Stefan, Woohoo, we finally hit the big time! This bug's days are numbered. Let me know if I can send in ANY information that will help. Thanks
Stefan, 8.5 driver (fglrx_7_1_0_SUSE103-8.493-1) installed today and the same lockup issue is still present. Keep the faith. As always, let me know if I can send you anything extra. Especially since I still have both boxes available containing one of each: Model: "Toshiba America Info RV350 NP" (lockup problem) Device: pci 0x4e50 "RV350 NP" and Model: "PC Partner RV350 NQ" (no lockup problem) Device: pci 0x4e51 "RV350 NQ" Thanks for your help.
Could you verify, if this issue is still reproducable with Catalyst 8.5? Driver download: http://ati.amd.com/support/drivers/linux/linux-radeon.html Installation instructions: http://www.suse.de/~sndirsch/ati-installer-HOWTO.html#manual
(In reply to comment #36 from Stefan Dirsch) > Could you verify, if this issue is still reproducable with Catalyst 8.5? > > Driver download: > http://ati.amd.com/support/drivers/linux/linux-radeon.html > > Installation instructions: > http://www.suse.de/~sndirsch/ati-installer-HOWTO.html#manual > Sure Stefan, See comment 35 ;-) The hardlock on the RV350 NP is still just as viscous as ever...
Indeed. I'm sorry.
I finally decided to no longer track proprietary ATI/fglrx driver bugs against openSUSE. Therefore I'm closing these now as WONTFIX. In case you're using our SLES/SLED products and can reproduce this issue also on thesed products feel free to reopen. These are still tracked, since customers of these products depend on the proprietary driver for newer ATI hardware. Be aware that you need a privilleged account to track anything against our SLES/SLED products. So if this not an option for you I suggest to report the problem to the official ATI driver feedback channels (email/unofficial public bugzilla; see ATI driver download site) and refer to this bugreport.

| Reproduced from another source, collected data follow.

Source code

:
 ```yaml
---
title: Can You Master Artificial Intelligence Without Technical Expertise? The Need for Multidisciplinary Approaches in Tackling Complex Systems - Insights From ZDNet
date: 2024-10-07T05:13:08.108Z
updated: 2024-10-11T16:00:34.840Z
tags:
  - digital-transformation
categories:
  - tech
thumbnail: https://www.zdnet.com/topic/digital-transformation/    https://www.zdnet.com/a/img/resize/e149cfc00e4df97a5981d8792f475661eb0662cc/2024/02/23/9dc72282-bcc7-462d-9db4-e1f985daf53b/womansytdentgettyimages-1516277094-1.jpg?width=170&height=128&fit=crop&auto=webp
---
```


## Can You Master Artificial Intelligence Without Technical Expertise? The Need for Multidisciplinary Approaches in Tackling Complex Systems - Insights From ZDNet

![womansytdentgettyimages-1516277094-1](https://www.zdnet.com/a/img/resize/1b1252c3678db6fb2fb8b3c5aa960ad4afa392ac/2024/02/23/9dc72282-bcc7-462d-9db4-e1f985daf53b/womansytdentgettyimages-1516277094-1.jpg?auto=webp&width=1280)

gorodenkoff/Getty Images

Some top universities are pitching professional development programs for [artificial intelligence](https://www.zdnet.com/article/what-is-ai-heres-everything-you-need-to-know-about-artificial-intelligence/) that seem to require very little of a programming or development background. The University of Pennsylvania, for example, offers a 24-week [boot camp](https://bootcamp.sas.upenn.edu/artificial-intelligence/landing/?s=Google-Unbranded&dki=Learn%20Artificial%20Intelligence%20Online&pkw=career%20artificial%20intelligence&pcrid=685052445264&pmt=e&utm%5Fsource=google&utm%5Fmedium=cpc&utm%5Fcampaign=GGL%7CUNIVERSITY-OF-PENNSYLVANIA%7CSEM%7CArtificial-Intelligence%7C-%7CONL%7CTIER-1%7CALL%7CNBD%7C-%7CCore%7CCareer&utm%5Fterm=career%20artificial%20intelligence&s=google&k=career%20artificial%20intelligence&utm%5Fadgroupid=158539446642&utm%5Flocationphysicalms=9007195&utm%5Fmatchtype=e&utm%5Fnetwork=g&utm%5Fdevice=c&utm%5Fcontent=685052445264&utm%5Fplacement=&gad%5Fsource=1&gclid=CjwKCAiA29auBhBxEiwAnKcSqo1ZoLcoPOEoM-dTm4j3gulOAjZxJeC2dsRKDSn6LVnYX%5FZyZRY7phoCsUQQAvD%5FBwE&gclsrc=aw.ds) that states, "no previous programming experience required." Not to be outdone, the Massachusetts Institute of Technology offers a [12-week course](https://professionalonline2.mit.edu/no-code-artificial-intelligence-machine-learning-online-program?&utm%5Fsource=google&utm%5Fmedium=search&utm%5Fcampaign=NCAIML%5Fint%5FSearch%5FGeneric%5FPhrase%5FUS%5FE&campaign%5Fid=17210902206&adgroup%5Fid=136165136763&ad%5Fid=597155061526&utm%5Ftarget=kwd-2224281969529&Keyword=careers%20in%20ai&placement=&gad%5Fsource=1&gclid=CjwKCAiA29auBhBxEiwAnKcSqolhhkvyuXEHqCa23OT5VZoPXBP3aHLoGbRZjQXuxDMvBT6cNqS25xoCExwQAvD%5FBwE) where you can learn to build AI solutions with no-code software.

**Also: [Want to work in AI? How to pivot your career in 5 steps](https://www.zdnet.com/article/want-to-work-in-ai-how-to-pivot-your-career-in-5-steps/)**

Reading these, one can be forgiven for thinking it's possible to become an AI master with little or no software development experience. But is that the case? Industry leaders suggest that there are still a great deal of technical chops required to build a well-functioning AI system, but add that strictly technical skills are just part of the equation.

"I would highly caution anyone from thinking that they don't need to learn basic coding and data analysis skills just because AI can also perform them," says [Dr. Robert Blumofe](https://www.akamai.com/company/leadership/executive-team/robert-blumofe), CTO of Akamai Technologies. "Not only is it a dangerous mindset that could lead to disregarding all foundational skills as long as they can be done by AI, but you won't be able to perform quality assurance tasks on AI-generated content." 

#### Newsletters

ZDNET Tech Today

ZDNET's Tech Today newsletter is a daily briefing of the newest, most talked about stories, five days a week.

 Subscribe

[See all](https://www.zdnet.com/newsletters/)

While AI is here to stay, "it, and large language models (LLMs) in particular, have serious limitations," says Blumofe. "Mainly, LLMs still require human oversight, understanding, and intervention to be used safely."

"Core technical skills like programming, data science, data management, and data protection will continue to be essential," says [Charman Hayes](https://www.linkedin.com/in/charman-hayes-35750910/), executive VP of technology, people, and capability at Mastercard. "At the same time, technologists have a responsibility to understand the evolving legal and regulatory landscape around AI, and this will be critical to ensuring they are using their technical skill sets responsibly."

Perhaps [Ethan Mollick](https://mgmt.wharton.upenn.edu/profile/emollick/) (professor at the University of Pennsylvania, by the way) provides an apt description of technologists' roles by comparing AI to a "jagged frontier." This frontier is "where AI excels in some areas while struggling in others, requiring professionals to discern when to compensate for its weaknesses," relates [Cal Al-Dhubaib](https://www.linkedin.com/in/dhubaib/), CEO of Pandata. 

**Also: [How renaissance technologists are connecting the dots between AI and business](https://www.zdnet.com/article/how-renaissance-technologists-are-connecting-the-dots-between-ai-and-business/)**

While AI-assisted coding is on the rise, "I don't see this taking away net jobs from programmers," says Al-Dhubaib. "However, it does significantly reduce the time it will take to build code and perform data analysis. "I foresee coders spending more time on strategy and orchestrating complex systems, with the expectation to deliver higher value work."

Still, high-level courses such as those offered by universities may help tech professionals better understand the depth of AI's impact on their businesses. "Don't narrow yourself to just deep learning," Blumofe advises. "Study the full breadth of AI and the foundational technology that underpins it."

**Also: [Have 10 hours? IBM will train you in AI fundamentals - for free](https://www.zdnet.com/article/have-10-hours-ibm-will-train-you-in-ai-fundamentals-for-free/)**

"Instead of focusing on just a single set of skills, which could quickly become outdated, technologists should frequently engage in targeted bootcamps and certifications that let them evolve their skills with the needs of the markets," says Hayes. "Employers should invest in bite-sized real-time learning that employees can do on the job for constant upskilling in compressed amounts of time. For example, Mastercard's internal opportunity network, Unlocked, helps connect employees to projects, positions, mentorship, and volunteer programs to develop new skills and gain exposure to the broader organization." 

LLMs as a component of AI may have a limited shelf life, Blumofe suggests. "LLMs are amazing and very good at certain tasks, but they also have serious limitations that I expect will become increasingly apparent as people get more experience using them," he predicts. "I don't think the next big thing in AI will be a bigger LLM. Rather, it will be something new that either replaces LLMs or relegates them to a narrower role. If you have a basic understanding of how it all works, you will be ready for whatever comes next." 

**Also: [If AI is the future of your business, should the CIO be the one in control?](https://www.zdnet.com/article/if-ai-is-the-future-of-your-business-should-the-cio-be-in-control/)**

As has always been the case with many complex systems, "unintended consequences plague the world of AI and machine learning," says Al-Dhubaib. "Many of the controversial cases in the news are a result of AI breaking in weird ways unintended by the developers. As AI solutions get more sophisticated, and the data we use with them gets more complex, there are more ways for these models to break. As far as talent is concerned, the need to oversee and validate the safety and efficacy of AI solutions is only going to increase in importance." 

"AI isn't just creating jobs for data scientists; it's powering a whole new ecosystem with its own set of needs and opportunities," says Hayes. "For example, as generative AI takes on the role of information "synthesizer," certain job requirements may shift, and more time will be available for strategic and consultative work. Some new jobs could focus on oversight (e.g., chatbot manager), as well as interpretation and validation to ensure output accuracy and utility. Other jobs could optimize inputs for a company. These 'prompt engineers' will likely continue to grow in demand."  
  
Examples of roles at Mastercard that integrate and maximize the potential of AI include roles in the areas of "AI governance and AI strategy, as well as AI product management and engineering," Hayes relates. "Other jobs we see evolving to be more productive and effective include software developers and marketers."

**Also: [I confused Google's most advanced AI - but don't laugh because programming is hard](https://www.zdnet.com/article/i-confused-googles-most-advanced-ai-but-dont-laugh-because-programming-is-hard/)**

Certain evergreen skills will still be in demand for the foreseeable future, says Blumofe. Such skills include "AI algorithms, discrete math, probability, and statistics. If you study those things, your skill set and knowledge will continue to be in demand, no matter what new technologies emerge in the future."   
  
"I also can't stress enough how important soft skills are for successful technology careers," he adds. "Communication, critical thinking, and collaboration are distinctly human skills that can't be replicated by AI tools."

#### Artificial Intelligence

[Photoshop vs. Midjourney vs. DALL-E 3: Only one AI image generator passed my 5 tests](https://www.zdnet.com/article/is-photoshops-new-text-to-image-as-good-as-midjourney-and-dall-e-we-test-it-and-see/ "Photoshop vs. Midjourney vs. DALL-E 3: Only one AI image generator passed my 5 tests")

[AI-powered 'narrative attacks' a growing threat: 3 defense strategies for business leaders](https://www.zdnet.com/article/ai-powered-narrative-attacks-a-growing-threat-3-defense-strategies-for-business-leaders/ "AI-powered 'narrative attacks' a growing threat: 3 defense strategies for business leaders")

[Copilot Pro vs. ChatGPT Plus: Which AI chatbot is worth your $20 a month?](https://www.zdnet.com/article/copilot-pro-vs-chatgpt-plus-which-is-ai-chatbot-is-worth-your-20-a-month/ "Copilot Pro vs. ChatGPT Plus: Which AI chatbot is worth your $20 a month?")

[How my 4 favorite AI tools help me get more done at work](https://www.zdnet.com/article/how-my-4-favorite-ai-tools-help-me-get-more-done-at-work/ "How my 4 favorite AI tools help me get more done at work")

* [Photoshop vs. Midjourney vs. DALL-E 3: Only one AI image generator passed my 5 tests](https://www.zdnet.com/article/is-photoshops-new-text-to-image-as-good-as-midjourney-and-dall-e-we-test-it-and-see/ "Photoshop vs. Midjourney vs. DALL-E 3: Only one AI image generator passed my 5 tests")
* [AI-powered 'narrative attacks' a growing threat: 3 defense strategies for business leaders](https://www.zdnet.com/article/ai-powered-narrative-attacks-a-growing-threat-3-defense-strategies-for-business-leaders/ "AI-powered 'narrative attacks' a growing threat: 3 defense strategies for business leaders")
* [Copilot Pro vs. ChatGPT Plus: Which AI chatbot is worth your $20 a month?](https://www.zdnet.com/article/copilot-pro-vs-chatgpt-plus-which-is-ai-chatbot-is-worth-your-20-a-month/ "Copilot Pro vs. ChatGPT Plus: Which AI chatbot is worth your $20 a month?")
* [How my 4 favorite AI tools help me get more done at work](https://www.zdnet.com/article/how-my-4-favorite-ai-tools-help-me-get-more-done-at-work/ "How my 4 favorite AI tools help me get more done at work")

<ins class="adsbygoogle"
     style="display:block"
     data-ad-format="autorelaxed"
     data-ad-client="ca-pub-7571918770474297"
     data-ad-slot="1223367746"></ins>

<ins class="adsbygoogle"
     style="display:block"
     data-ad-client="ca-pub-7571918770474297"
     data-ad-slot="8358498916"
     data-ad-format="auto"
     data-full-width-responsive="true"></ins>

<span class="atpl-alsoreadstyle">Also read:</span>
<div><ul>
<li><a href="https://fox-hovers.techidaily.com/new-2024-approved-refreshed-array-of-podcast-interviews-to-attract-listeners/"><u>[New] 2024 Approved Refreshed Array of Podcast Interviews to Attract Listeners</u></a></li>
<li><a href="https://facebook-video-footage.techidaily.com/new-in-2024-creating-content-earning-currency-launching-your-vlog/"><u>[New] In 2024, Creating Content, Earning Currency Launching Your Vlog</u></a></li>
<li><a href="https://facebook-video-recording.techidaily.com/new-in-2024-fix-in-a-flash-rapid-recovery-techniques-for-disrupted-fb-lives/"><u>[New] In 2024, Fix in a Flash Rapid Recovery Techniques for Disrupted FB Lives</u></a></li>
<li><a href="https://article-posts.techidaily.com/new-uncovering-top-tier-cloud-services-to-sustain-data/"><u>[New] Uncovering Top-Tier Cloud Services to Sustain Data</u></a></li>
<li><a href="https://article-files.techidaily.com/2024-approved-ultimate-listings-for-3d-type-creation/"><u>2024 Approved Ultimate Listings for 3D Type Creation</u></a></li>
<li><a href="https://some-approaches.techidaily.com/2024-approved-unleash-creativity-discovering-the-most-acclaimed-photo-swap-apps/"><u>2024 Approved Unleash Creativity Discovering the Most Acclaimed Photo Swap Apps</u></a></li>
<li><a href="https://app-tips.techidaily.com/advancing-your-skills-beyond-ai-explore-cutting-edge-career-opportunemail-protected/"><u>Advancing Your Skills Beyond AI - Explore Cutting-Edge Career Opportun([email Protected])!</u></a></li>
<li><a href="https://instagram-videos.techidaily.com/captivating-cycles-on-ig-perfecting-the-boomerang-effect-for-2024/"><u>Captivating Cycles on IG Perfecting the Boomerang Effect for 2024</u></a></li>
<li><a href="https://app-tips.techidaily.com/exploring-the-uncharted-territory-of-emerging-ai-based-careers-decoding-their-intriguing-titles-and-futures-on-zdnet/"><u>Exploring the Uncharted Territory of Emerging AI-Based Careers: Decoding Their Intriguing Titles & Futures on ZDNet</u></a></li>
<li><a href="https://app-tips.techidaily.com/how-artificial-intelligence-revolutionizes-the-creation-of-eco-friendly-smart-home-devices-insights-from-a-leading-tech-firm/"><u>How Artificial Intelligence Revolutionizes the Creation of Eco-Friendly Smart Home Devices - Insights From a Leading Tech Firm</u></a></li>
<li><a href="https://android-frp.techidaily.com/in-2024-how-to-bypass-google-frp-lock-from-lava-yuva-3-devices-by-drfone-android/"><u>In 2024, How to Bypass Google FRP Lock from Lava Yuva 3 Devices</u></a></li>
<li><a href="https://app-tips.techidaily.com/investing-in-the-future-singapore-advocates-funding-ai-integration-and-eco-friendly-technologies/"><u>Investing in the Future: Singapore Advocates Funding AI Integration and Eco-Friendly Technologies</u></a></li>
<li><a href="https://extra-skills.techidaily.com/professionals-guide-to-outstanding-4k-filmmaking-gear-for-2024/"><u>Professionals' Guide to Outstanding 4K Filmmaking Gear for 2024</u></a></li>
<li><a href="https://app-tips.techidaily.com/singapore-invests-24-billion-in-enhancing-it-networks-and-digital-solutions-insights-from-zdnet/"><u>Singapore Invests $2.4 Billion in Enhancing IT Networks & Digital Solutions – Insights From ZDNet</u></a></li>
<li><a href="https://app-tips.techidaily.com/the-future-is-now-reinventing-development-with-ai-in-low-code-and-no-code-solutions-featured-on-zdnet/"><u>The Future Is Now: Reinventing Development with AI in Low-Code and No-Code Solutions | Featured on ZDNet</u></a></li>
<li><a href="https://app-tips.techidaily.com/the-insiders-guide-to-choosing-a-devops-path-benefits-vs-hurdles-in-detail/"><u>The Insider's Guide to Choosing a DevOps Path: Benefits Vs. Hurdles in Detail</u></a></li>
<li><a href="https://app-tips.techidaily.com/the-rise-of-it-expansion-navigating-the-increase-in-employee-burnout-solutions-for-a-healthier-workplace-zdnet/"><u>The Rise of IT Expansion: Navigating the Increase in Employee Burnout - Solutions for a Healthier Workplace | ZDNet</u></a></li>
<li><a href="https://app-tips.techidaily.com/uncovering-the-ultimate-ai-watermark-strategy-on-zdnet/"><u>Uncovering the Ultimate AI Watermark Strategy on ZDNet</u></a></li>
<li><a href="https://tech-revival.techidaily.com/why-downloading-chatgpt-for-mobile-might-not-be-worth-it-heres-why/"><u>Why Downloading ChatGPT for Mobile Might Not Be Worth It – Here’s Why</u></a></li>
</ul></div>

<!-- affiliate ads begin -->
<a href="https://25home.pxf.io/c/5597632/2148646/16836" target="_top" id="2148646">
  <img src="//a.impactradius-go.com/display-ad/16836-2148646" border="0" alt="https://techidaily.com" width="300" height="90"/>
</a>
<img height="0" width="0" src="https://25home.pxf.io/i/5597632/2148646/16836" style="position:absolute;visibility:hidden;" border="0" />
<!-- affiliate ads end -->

This can't be the same Stefan that penned "New Top5 Bug." less than a month and a half ago? Novell, whatever you did with him, I want that Stefan back. How in the world does a bug go from "Top5" to swept under the rug in 40 days? Is Novell the problem? This would never have happened with the SuSE I remember. I never shoot the messenger. So, thank you Stefan for your hard individual work on this bug, that was greatly appreciated. Your type of ethic and dedication to solving problems and making openSuSE better for all is what has always set SuSE apart from the crowd. To the powers-that-be that made the decision to "give up", this is a poor reflection on what SuSE is becoming. I certainly hope this is "the exception" and not the "new norm" at bugzilla.novell.
Great work Stefan, It is FIXED !!! in 8.501! This bug can honestly be closed now!
Credits go to ATI, not me. Apparently you became beta tester. Didn't know this.